━━━ SOURCE DATA ━━━

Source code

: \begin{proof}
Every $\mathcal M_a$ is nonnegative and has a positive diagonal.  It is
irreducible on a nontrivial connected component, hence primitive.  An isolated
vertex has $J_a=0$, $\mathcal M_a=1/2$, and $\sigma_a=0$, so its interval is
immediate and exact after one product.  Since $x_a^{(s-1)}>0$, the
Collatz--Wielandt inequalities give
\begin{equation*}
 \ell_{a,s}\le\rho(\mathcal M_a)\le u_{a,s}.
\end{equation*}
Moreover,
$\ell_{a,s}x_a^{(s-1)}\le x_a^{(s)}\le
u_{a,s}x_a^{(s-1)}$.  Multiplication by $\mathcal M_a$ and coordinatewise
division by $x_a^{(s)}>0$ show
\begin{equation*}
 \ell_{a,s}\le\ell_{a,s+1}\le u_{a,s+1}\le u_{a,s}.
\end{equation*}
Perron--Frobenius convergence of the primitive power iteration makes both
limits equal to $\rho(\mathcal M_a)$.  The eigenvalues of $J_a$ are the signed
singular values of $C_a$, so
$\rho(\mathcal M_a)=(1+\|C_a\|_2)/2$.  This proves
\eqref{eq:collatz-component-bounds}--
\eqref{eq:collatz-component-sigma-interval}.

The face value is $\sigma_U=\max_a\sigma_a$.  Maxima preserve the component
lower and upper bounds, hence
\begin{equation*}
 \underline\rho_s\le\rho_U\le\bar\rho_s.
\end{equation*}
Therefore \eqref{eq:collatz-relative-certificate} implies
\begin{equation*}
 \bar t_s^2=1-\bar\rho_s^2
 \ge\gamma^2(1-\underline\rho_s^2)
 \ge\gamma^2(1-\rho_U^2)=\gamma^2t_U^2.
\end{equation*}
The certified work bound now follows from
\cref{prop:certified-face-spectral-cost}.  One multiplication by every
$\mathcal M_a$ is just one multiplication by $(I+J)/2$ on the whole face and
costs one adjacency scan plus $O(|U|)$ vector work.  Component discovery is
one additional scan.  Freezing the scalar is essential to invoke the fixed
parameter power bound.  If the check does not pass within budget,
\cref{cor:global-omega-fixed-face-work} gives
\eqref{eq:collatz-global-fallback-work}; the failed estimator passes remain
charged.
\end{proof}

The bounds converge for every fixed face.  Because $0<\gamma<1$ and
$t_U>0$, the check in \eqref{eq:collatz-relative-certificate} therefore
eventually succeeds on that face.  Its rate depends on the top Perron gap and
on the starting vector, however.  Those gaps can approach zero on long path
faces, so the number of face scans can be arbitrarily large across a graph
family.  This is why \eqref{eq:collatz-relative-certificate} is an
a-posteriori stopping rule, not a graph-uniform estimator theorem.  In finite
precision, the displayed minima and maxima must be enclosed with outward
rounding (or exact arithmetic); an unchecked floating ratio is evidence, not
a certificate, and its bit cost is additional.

━━━
━━━ SOURCE DATA ━━━

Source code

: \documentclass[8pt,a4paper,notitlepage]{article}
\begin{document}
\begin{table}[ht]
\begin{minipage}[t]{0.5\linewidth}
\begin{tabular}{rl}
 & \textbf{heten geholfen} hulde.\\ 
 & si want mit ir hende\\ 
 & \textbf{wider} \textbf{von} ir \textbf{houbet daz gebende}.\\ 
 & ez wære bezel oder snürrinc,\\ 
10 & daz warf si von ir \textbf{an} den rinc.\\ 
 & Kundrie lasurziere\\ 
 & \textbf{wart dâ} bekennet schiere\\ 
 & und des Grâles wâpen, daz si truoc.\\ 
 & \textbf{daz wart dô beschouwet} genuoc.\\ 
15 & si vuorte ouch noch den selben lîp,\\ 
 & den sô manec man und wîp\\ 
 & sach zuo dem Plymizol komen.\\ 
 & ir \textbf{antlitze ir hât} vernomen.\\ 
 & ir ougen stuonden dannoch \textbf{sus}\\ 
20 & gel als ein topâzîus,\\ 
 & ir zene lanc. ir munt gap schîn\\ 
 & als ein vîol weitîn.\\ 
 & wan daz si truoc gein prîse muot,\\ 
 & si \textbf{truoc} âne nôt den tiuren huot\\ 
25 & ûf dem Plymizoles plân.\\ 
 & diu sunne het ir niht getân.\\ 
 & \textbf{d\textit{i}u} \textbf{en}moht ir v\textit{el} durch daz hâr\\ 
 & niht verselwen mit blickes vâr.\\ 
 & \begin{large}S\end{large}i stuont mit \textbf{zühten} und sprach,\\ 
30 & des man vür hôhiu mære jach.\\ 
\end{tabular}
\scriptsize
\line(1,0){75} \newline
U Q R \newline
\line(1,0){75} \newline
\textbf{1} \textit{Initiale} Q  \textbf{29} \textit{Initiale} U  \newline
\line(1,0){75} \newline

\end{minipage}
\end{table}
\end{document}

━━━
━━━ SOURCE DATA ━━━

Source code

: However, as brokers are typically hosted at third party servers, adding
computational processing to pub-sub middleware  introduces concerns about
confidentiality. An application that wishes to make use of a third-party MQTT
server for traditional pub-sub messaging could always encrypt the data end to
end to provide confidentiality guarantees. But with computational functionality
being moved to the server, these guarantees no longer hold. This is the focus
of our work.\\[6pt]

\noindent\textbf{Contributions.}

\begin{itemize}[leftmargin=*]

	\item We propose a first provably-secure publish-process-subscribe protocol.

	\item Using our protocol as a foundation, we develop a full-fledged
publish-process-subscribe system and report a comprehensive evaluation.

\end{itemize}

━━━

TASK OBJECTIVE: Each line of the records that holds the word "textit" should be copied out.

SOLVED PROBLEM:
 & \textbf{d\textit{i}u} \textbf{en}moht ir v\textit{el} durch daz hâr\\ 
\textbf{1} \textit{Initiale} Q  \textbf{29} \textit{Initiale} U  \newline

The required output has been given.